I didn’t think a cardio machine would become part of my routine in a way that actually felt… personal.
For the longest time, cardio was just something I programmed—for clients, for structure, for balance—but not something I genuinely looked forward to myself. I’m a strength girl at heart. I like the feeling of lifting, the clarity of numbers, the progression you can track week after week. Cardio always felt a bit like an obligation. Necessary, yes. Exciting? Not really.
And then this bike showed up in my space.

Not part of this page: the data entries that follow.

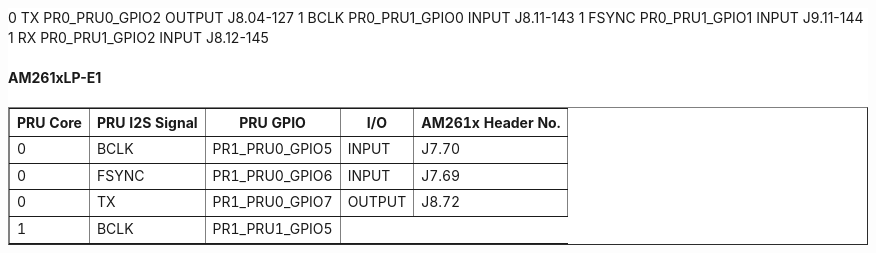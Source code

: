   <tr>
    <td>0</td>
    <td>TX</td>
    <td>PR0_PRU0_GPIO2</td>
    <td>OUTPUT</td>
    <td>J8.04-127</td>
  </tr>
  <tr>
    <td>1</td>
    <td>BCLK</td>
    <td>PR0_PRU1_GPIO0</td>
    <td>INPUT</td>
    <td>J8.11-143</td>
  </tr>
  <tr>
    <td>1</td>
    <td>FSYNC</td>
    <td>PR0_PRU1_GPIO1</td>
    <td>INPUT</td>
    <td>J9.11-144</td>
  </tr>
  <tr>
    <td>1</td>
    <td>RX</td>
    <td>PR0_PRU1_GPIO2</td>
    <td>INPUT</td>
    <td>J8.12-145</td>
  </tr>
</table>

#### AM261xLP-E1
<table border="1" cellpadding="5" cellspacing="0">
  <tr>
    <th>PRU Core</th>
    <th>PRU I2S Signal</th>
    <th>PRU GPIO</th>
    <th>I/O</th>
    <th>AM261x Header No.</th>
  </tr>
  <tr>
    <td>0</td>
    <td>BCLK</td>
    <td>PR1_PRU0_GPIO5</td>
    <td>INPUT</td>
    <td>J7.70</td>
  </tr>
  <tr>
    <td>0</td>
    <td>FSYNC</td>
    <td>PR1_PRU0_GPIO6</td>
    <td>INPUT</td>
    <td>J7.69</td>
  </tr>
  <tr>
    <td>0</td>
    <td>TX</td>
    <td>PR1_PRU0_GPIO7</td>
    <td>OUTPUT</td>
    <td>J8.72</td>
  </tr>
  <tr>
    <td>1</td>
    <td>BCLK</td>
    <td>PR1_PRU1_GPIO5</td>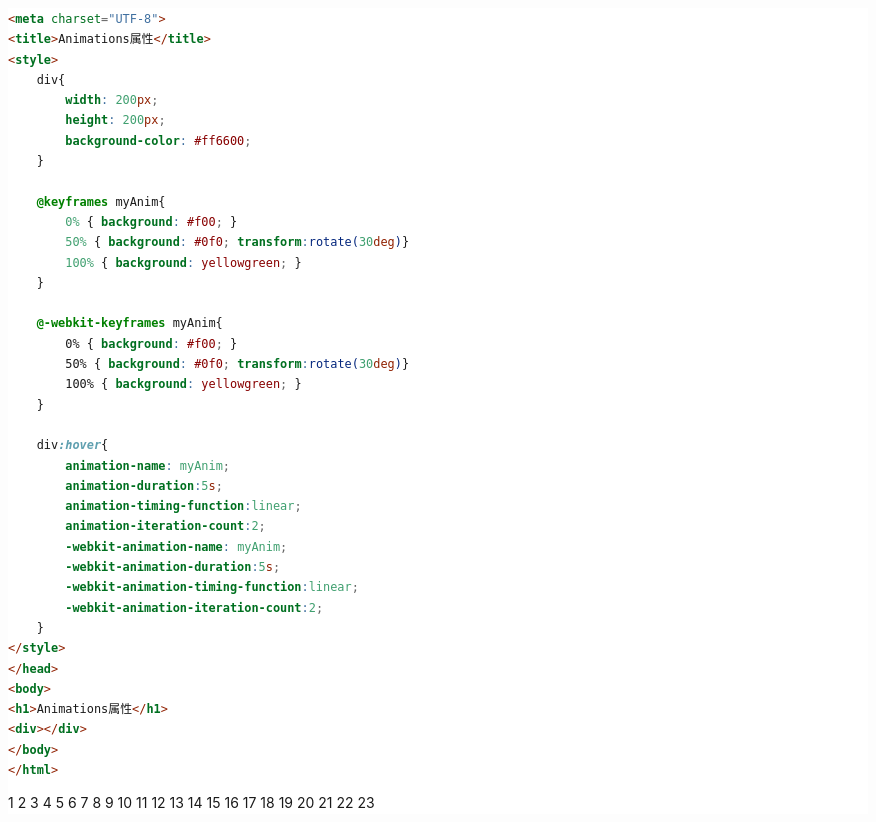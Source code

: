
 ```html
<meta charset="UTF-8">
<title>Animations属性</title>
<style>
    div{
        width: 200px;
        height: 200px;
        background-color: #ff6600;
    }

    @keyframes myAnim{
        0% { background: #f00; }
        50% { background: #0f0; transform:rotate(30deg)}
        100% { background: yellowgreen; }
    }

    @-webkit-keyframes myAnim{
        0% { background: #f00; }
        50% { background: #0f0; transform:rotate(30deg)}
        100% { background: yellowgreen; }
    }
    
    div:hover{
        animation-name: myAnim;
        animation-duration:5s;
        animation-timing-function:linear;
        animation-iteration-count:2;
        -webkit-animation-name: myAnim;
        -webkit-animation-duration:5s;
        -webkit-animation-timing-function:linear;
        -webkit-animation-iteration-count:2;
    }
</style>
</head>
<body>
<h1>Animations属性</h1>
<div></div>
</body>
</html>
```

1
2
3
4
5
6
7
8
9
10
11
12
13
14
15
16
17
18
19
20
21
22
23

At first, I approached it the same way I approach anything new in the gym: curious, but a little skeptical. I’ve used air bikes before. I know what they’re about. You sit down, you start pedaling, and within seconds you’re questioning your life choices. That part didn’t change. But what I didn’t expect was how different the experience would feel.
The first ride wasn’t anything dramatic. I didn’t go all out. I just wanted to get a sense of it—how it moves, how it responds. And the first thing that stood out wasn’t the resistance or the intensity. It was how stable everything felt.
There’s something subtle but important about that. When you’re about to push hard, your body is already preparing for effort. You brace, you tighten your core, you get ready to generate force. If the machine underneath you feels even slightly unstable, you hold back without realizing it. You adjust. You compensate.
Here, I didn’t feel that at all.
It felt grounded. Solid in a way that let me stop thinking about the machine and just focus on the movement. And once that mental barrier disappears, something shifts. You stop negotiating with yourself and you just… go.
I started building my sessions slowly. A few intervals here and there, nothing too aggressive. But very quickly I noticed something I hadn’t felt on other bikes before—a sense of control over the intensity that didn’t depend entirely on how fast I was moving.
Most air bikes work the same way: the harder you push, the harder it pushes back. Simple, effective, and brutally honest. But also a bit chaotic sometimes, especially if you’re trying to follow a structured program or stay within a certain effort level.
What changed things for me here was the ability to adjust resistance in a more intentional way.
Instead of just relying on speed, I could actually set how challenging the movement felt. I remember one session in particular—I was doing longer intervals, trying to stay consistent. Normally, I’d be constantly adjusting my pace, trying to guess if I was working too hard or not enough.